5) Calculate difference of arc seconds each knot is moving between the two images to get the change in velocity between the 2 years. This is the proper motion.

6) Divide the value from 'step 5' by 27 years which is the time between the two images. This should give me the arc seconds per year in which each knot is moving which is called the angular velocity or "μ".

7) Now, I need the angular position from the image 2000 from the pulsar (this is what I am struggling with).

Angular position of what?

8) (extra)... I asked if the angular position was measured in mm. and I was told it should be in arc seconds. But trying to calculate the age with mm first and then with arc seconds, it still gives me a wrong result.

If your velocity is an angular velocity then you should be working with angles. Otherwise the units won't make sense.

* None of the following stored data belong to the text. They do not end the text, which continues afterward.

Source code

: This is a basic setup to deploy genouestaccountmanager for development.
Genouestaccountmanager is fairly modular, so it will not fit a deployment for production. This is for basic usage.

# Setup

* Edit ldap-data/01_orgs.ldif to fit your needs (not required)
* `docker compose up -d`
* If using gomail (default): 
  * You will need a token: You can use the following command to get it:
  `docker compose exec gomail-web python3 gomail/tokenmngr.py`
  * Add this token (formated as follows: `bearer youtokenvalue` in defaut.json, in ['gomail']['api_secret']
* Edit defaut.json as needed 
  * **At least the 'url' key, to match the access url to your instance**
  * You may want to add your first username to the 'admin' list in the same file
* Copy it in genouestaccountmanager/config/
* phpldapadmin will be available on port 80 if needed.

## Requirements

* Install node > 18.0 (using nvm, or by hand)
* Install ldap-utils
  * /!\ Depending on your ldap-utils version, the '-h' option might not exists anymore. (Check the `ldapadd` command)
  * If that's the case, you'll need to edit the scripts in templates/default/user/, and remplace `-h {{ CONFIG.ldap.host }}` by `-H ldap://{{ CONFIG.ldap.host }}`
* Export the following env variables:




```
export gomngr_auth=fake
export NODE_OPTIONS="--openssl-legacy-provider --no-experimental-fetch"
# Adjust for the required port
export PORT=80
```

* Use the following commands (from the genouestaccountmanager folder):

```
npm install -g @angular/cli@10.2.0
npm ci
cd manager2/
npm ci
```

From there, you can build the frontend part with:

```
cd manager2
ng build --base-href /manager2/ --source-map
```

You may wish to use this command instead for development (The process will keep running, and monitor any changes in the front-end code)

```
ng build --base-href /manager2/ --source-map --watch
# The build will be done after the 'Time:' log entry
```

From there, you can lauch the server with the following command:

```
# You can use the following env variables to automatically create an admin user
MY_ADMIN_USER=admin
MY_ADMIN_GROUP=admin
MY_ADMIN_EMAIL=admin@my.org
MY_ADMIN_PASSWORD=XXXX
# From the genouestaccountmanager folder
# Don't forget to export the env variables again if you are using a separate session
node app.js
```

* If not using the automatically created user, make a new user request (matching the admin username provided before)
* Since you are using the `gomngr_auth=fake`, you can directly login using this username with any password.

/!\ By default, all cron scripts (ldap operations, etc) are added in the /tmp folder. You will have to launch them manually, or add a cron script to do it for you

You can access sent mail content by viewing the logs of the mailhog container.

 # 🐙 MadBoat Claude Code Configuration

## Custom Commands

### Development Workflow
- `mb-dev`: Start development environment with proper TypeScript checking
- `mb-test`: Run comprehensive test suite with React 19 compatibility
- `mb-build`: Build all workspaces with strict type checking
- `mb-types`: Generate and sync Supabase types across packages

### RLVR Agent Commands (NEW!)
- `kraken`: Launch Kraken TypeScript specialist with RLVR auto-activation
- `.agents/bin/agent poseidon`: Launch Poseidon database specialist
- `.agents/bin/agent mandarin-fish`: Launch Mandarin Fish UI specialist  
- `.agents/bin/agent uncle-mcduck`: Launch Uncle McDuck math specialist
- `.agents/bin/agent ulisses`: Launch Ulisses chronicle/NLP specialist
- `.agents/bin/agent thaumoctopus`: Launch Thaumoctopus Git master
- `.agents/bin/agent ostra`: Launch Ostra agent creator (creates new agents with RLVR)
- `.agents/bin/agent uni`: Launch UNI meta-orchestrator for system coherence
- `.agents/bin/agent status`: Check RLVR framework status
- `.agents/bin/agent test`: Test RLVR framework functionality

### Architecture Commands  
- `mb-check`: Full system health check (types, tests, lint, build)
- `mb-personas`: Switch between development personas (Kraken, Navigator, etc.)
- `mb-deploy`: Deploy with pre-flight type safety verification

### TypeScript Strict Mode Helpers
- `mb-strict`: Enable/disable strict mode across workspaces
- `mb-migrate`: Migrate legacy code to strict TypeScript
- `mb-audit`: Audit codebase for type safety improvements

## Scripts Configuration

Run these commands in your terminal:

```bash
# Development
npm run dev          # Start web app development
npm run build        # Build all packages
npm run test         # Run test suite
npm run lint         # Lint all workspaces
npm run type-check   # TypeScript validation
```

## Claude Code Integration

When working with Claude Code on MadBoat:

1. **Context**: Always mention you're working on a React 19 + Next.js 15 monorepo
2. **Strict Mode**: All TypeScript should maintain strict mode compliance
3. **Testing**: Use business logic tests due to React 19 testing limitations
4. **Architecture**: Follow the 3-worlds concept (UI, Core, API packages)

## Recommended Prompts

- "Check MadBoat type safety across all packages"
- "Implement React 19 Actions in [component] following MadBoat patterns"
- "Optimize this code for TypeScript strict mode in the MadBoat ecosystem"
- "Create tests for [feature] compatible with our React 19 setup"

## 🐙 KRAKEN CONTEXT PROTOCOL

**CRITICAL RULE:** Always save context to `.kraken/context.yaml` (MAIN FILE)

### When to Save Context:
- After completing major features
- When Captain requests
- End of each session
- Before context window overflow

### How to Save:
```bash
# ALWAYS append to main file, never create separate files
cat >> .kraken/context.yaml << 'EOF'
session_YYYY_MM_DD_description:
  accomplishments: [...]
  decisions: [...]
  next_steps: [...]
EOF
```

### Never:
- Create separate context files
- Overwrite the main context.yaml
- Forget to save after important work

Did you use two plate scales, one for each image? How accurate were your linear measurements? It looks like you're working with pretty small differences: 105.4 mm on one plate and 105.9 mm on the other.

 

[JoAstro]

Hi gnaill,

Sorry for the slow answer.

First, I am sorry about my poor explanation above. It was very late that night and my frustration levels were (are) very high. To answer your questions about my confusion for this lab work... You are totally right, to calculate the plate scale I take the arc seconds between the two stars ( A and B ) divided by its distance in mm. For some reason I wrote the wrong thing even though I had already done it correctly. Also, the distance of these two reference stars is the same on both images, meaning that my plate scale is exactly the same for the two years.

Then, the pulsar is measured in mm from (literally) the lower left part of the picture. Now, what I said angular position, I meant to say angular distance to the pulsar. That should be the distance in mm of the pulsar form the lower left times the plate scale to make the conversion to arc seconds and have the angular value. Even though I have done this, I am not entirely sure if it is correctly done.

I have re-checked my procedure several times and everything seems to be followed step by step. What I come to conclude is my distance measurements to the knots in mm. Are they correct with only such a small error between the two years? I read a piece of work for knot measurements online with different scale dates, and their knots distance error were considerably large. For one knot they had (first year)= 223.60mm; and (other year)= 237.27mm.

Some of my knots for instance are:
(1973) 78.2mm
(2000) 78.5mm

(1973) 64.3mm
(2000) 64.8mm

(1973) 53.5mm
(2000) 53.7mm

By the way, I am asked to estimate them to the nearest 10th of mm and not 100th as in the online work I found.

Thanks a lot!

 

[gneill]

The online data that you found indicates about a 6% change in length over whatever time period for those plates. Yours represents only about 0.4% change for the timespan of your plates. What are the actual timespans for each? Could it be that the plates you are using are actually taken much closer together in time than you think? How are the dates identified?

 

[JoAstro]

Indeed my images have a shorter lifespan with only 27 years apart and this number is the one I'm told to use to find the proper motion of the knots. The other online source was using scales 52 years apart.

But since my plates are both dated (1973 and 2000) I have to stick to the 27 year timespan and work out the age with this value. But my printed plates keep giving me small measurement errors everywhere I go around the nebula. And since one is clearer and has more detail than the other one, I doubt they are replicated.

These are the plates I'm using (find them linked on the 'https://dept.astro.lsa.umich.edu/ugactivities/Labs/crab/crab1973.gif -https://dept.astro.lsa.umich.edu/ugactivities/Labs/crab/crab2000.gif')

 

[gneill]

There's certainly a contrast difference in the plates, perhaps related to differences in exposure times. I can see that the plate scales are indeed essentially identical.

How did you establish your reference point for taking measurements? When you measure the position of a knot, where's it measured from?